Jon is divorced, almost sixty and contemplating retirement from his civil servant job. Having recently escaped from an unhappy marriage in which it seems his wife had many sexual encounters with many men known to both of them, potentially to punish Jon for his shortcomings, he is desperate for any form of love. His solution is to offer his services as a writer of letters. For a small fee he writes letters to lonely women, unbothered whether they choose to reply or not. One of those women turns out to be Meg, a bankrupt former accountant and sober alcoholic in her mid forties. She tracks down Jon’s PO box and basically stakes it out until she finds him out.
There is a third character in this novel: London. The city features most heavily in this book, the two protagonists travelling extensively west, south, central, as Kennedy frustrates their plans. Between the action are posted observations of city life: a busker singing for a little boy; a young tired couple showing their newborn daughter off to strangers in a café; a sleeping man on a Northern Line train. I found these vignettes touching and evocative.
The style of the novel is interesting in that not only do we follow both Jon and Meg alternately, but both are presented in both third and first person. This could be confusing, but somehow having the rather rambling ‘I’ sections italicised makes it easier to read:
‘But the hotel hadn’t really been his problem – not his pressing problem – the fight he started with his daughter on the plane had troubled him more. That’s what stole his sleep.

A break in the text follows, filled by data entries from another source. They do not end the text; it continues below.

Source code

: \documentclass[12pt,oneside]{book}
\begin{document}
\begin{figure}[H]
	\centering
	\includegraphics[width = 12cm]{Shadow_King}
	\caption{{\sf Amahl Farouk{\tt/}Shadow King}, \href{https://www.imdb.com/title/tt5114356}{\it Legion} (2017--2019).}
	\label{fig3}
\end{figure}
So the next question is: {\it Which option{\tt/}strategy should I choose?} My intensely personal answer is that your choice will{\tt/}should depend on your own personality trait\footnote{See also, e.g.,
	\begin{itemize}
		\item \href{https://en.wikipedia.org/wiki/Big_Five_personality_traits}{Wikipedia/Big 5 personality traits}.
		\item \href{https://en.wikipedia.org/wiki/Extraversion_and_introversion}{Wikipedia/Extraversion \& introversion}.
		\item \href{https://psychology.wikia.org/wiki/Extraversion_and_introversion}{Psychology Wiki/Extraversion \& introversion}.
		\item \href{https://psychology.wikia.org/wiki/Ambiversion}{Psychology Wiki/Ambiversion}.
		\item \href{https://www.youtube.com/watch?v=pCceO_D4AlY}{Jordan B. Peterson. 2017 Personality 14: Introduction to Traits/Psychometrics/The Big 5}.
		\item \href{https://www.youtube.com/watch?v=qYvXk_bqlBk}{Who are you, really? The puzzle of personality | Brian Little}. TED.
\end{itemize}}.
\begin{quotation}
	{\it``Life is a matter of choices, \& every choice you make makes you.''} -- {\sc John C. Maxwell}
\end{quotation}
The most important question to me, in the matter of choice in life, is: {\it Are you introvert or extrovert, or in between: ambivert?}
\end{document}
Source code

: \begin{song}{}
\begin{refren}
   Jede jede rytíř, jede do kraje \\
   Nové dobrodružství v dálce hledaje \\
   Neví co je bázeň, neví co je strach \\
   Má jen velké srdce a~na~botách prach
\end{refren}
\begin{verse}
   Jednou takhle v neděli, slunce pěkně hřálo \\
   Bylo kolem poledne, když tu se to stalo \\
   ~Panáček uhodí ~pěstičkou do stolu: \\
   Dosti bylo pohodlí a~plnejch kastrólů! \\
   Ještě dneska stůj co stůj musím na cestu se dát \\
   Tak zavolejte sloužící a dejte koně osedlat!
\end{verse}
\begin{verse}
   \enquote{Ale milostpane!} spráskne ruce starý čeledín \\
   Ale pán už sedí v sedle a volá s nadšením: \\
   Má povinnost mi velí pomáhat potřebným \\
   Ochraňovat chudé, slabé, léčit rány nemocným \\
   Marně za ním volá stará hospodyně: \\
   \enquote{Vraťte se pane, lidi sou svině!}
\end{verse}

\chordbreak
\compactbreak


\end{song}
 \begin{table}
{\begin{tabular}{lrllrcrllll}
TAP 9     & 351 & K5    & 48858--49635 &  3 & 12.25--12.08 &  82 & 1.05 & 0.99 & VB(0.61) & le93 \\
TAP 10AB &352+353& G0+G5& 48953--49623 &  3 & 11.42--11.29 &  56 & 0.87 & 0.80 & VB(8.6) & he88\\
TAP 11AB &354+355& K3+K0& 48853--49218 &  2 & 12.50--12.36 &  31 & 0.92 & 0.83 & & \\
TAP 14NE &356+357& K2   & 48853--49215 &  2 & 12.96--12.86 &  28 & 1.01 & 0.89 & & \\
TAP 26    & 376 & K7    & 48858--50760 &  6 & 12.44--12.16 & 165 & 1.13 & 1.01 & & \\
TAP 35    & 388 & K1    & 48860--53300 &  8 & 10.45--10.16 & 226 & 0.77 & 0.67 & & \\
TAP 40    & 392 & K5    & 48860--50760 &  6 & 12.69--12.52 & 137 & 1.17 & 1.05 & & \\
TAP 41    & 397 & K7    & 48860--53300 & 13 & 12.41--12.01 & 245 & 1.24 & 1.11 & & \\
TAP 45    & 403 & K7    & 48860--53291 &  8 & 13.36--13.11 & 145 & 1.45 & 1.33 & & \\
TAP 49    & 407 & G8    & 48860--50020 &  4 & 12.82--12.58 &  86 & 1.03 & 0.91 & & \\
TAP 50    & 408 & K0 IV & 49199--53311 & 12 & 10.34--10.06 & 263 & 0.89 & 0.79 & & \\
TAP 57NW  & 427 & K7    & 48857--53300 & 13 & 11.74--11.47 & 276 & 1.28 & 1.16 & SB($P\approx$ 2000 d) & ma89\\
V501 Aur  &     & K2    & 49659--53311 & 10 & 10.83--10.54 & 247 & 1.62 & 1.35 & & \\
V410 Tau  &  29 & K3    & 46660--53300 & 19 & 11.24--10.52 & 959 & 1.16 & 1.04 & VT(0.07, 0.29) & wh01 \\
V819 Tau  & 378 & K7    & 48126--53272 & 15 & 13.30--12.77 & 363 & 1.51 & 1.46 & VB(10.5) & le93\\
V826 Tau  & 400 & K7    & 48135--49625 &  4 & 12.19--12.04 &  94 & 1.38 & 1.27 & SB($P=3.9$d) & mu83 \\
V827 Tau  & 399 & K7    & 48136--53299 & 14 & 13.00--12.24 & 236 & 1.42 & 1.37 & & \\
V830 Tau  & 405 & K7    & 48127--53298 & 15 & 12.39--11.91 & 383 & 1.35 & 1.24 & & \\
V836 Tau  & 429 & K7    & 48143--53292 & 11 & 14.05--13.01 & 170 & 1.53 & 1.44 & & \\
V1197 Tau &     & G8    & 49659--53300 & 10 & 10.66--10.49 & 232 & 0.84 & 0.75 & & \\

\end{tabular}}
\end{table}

It was so plainly imbecilic as a course of action: get your only child alone and immediately criticise her boyfriend. No, not immediately. I mentioned that that her shoes were great and that she looked well and wouldn’t this be fun and that we didn’t often get the chance. Then I started in with the ill-advised comments. Just after we were allowed to unfasten out seatbelts. Idiot.’
What slows the story down is the amount of flashbacks that have to be employed to help us understand these two people. The section above is taken from Jon’s recollection of a mini break to Berlin with his adult daughter, and there are many of these, telling the reader how Jon and Meg came to this point. In a novel that takes place in one day, this may have been necessary to some extent, but I felt that some of this was surplus to requirements. I didn’t care about Jon’s unhappy childhood enough to want to read paragraphs on his mother’s post natal depression for example. I wanted more immediacy, more ‘in the moment’ thought to stop my mind from drifting away from the words on the page.
What is clear is that this is a book written by an incredibly accomplished writer. I have never read A.L Kennedy before but I would seek her out again. There is something comforting in her prose, sometimes lightly humorous, often poignant, that makes this book an easy read while remaining thought-provoking.